The problem is when fpga's die temperature rises above about 55C, the transceiver that is used to connect the fiber link(SFP) has occurred missing word error in transmitting side. I use the transceiver loopback function to monitor the data both at a remote receiver output and at the local loopback receiver output. They show exactly same fault. It tells us the PCS stage in the transmitter side has something wrong. The reference clock to the transceiver ATX-pll is 644.53125MHz. Other functions in the fpga is working well.
When I lower the temperature by add a fan to blow it, it works normally. Is there any one knowing how to fix it?
Thanks a lot!
In order to better understand the problem, do you mean if you enable the internal serial loopback (no using cable), the same problem is observed if the temperature rises above 55C, while the PCIe and other functions are still working well?
How many devices have a similar problem? Could you please try to test on another channel to determine if there is any channel dependency on this particular device?

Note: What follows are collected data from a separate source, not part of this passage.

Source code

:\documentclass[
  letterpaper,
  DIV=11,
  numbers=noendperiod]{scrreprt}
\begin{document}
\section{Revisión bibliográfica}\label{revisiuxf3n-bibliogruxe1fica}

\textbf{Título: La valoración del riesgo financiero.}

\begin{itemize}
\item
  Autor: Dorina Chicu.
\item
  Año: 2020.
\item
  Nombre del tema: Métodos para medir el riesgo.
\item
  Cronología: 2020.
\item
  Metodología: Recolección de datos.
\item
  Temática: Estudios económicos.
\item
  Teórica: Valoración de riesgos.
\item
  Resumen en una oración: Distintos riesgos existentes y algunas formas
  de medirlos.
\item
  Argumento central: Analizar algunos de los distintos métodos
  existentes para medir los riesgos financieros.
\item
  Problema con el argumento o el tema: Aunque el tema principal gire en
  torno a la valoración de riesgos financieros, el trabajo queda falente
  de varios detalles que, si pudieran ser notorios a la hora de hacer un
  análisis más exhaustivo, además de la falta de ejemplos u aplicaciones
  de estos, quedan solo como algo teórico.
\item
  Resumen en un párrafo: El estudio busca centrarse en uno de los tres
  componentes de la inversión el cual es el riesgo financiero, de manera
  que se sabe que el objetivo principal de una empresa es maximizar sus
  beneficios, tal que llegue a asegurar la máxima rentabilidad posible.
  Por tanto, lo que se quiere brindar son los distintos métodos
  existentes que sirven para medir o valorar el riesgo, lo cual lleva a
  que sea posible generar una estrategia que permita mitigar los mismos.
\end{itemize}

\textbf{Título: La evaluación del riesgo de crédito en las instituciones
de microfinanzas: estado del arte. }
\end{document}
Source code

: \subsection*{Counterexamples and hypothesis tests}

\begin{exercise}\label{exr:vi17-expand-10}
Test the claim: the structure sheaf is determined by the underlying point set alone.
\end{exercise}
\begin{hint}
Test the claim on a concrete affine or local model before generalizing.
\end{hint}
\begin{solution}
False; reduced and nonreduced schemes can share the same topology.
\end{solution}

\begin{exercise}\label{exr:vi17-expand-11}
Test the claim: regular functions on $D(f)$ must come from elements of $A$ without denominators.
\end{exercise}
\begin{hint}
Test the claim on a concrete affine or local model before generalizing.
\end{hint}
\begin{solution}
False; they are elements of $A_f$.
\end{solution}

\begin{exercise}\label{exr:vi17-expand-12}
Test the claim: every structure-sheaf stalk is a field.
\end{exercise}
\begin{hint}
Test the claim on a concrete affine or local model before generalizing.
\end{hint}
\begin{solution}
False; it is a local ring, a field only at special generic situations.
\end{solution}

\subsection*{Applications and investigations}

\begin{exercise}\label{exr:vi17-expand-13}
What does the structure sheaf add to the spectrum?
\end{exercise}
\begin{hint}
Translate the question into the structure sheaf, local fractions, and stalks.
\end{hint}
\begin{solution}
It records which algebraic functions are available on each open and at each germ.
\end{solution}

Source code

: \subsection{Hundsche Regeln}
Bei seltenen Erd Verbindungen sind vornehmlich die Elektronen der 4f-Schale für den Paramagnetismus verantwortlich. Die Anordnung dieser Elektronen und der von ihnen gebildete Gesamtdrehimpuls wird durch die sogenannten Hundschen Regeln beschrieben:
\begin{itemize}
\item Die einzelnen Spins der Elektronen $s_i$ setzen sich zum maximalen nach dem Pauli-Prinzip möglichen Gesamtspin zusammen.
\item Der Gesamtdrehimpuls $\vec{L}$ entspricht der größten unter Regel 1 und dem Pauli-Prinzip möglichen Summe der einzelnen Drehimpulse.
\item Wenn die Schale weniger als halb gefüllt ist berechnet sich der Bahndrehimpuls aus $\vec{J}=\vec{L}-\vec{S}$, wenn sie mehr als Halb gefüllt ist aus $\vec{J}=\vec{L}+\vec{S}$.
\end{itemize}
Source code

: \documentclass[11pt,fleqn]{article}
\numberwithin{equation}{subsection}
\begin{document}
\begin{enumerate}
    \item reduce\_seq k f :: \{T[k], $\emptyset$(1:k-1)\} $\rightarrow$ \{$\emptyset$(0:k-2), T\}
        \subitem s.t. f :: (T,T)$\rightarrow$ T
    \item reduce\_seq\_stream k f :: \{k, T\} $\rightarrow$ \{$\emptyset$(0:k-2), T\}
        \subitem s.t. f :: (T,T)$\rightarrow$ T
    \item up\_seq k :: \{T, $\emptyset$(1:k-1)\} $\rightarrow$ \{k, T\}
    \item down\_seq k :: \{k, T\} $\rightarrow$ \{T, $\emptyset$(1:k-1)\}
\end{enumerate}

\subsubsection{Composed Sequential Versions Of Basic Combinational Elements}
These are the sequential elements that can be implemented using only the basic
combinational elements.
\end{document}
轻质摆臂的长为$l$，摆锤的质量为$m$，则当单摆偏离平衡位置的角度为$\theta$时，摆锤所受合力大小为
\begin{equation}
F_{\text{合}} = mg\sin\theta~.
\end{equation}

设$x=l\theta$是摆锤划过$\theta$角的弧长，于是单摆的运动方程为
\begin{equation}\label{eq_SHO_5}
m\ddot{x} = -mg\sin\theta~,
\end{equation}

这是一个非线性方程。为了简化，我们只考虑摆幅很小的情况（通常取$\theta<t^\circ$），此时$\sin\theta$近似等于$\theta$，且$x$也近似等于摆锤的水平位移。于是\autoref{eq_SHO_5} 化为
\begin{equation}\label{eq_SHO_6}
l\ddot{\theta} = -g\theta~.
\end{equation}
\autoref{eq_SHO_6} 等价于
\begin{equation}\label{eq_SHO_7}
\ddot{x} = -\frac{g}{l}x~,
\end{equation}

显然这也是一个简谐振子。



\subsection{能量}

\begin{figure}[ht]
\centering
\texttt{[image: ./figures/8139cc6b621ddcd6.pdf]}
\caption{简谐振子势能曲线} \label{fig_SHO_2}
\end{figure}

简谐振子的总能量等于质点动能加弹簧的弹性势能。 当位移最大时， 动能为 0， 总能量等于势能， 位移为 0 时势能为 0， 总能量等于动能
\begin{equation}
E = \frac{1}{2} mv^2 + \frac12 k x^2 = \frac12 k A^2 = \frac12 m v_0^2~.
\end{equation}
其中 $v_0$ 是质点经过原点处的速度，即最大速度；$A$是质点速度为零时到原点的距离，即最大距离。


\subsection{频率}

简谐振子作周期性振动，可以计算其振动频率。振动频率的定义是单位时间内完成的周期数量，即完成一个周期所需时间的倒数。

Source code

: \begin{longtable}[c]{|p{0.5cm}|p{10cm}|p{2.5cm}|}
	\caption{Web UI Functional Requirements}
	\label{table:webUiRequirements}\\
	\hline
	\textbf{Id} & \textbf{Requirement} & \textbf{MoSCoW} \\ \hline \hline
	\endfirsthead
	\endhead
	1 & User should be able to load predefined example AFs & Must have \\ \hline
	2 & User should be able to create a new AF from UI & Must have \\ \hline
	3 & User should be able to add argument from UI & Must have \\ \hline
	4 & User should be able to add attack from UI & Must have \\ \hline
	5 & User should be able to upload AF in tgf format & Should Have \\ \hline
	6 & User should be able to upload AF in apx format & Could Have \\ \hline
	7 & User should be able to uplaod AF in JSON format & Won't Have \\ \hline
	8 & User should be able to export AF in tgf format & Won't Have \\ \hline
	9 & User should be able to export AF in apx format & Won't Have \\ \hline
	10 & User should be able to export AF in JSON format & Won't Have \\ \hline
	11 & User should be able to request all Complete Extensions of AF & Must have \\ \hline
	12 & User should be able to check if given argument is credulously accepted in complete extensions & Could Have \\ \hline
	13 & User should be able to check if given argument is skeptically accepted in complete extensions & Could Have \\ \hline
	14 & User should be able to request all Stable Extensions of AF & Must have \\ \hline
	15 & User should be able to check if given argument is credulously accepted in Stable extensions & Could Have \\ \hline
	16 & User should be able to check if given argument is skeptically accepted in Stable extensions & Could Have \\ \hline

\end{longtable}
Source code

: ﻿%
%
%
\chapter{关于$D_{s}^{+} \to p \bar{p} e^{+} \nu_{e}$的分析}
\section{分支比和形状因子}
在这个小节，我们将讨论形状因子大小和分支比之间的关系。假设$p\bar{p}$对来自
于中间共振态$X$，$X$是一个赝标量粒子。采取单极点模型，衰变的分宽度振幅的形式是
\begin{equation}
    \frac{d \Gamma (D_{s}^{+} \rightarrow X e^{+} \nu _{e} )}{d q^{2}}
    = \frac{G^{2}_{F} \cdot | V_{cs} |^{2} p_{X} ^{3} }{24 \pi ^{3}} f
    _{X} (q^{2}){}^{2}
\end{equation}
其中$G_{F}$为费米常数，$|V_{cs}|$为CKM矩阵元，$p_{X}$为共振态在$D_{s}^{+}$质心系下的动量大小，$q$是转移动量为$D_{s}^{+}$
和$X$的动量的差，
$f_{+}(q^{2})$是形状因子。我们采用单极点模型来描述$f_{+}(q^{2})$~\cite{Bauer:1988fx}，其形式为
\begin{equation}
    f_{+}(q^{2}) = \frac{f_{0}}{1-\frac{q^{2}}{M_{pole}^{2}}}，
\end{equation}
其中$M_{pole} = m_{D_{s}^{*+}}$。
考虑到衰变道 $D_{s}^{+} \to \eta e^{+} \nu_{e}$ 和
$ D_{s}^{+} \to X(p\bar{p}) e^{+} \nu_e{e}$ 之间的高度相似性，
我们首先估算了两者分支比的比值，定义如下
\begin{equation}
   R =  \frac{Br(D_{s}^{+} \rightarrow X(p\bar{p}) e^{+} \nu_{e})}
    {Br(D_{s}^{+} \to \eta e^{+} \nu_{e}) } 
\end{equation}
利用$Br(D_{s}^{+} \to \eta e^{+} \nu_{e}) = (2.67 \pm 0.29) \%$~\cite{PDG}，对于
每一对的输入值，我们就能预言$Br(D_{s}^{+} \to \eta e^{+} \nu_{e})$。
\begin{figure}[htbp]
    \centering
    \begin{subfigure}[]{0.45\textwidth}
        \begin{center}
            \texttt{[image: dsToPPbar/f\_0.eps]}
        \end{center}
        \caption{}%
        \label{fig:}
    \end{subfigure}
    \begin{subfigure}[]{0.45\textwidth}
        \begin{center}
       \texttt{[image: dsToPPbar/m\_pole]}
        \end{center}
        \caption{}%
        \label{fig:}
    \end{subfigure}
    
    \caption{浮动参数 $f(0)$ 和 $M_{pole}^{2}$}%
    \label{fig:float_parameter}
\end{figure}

You are right. Using the internal loopback(from transmitter's PCS output loopback to input of receiver's PCS) at the xgmii interface of the transceiver we get wrong data(mainly losing a 64-bit word in a packet) when operation temperature rises to 55C. Since when you loopback, the data actually is sent to the remote receiver over the fiber link too, so we can see at the remote receiver output that we get the same loss of data as the loopback output.
For the design, we get clean timing analyzer result without any timing violations.
We have total five boards. They fail at different temperature, the lowest is 55C and the highest is 72C not reaching to the specified 100C. In board design we only use one transceiver as a 10Gbps fiber link. It may not easy to switch to other transceiver in the FPGA to test other channels.
Thanks. Looking forward to your further helps.
If enable the serial loopback can see the problem, you should be able to test on other channels as well since it does not use the PHY channel (fiber cable), you can just change the Pin assignment will do.
Do you have a signal tap that can show the pass and fail condition?
Can you provide me a simplified design that only consists of 1 channel of 10G that can replicate the issue on your hardware, so that I can have a better understanding of what is the setting in the transceiver and 10G MAC IP?
Besides, please ensure your board design has met the Pin Assignment Guideline, especially the power supply, and transceiver pins.
The board works well under the temperature of 55C, so i think the pcb design should be ok and pins' assignment does not look having any problem so far.
For your further review, I can archive my fpga design and email it to you instead of post here. Please give me an email address. Does it sound right?
Thanks a lot for your helps.
Please refer to the following link (table 1), and check the GXB power supply (e.g. Vcct_GXB, Vccr_GXB, and Vcch_GXB), and determine if there is any difference between a pass and fail case. The FPGA is supposed to work at above 55C, and since you encounter it on multiple boards, so it is suspicious if there is a board issue.
Besides, you can send me a private message with the simple design, so that I can have a sanity check on it. Thanks.
Since this problem can replicate with internal loopback, can you please change the pin assignment as below and determine if there is channel dependency?
set_location_assignment PIN_AF25 -to "SFP_RXD0(n)"
set_location_assignment PIN_AG27 -to "SFP_TXD0(n)"
set_location_assignment PIN_AF26 -to SFP_RXD0
set_location_assignment PIN_AG28 -to SFP_TXD0
Besides, please refer to the attached screenshot, add the interface signals of native PHY to signal tap, and then compare the "tx_parallel_data" and "rx_parallel_data" to determine if there is a mismatch. The data drop may happen before this module.
We always test the data at these points. We usually call them xgmii interface. Only difference is a logical conversion of words from big endian to little endian between Native PYH parallel and xgmii. The data at xgmii shows OK.
I will add "tx_parallel_data" and "rx_parallel_data" into my signaltap to see if there is any difference.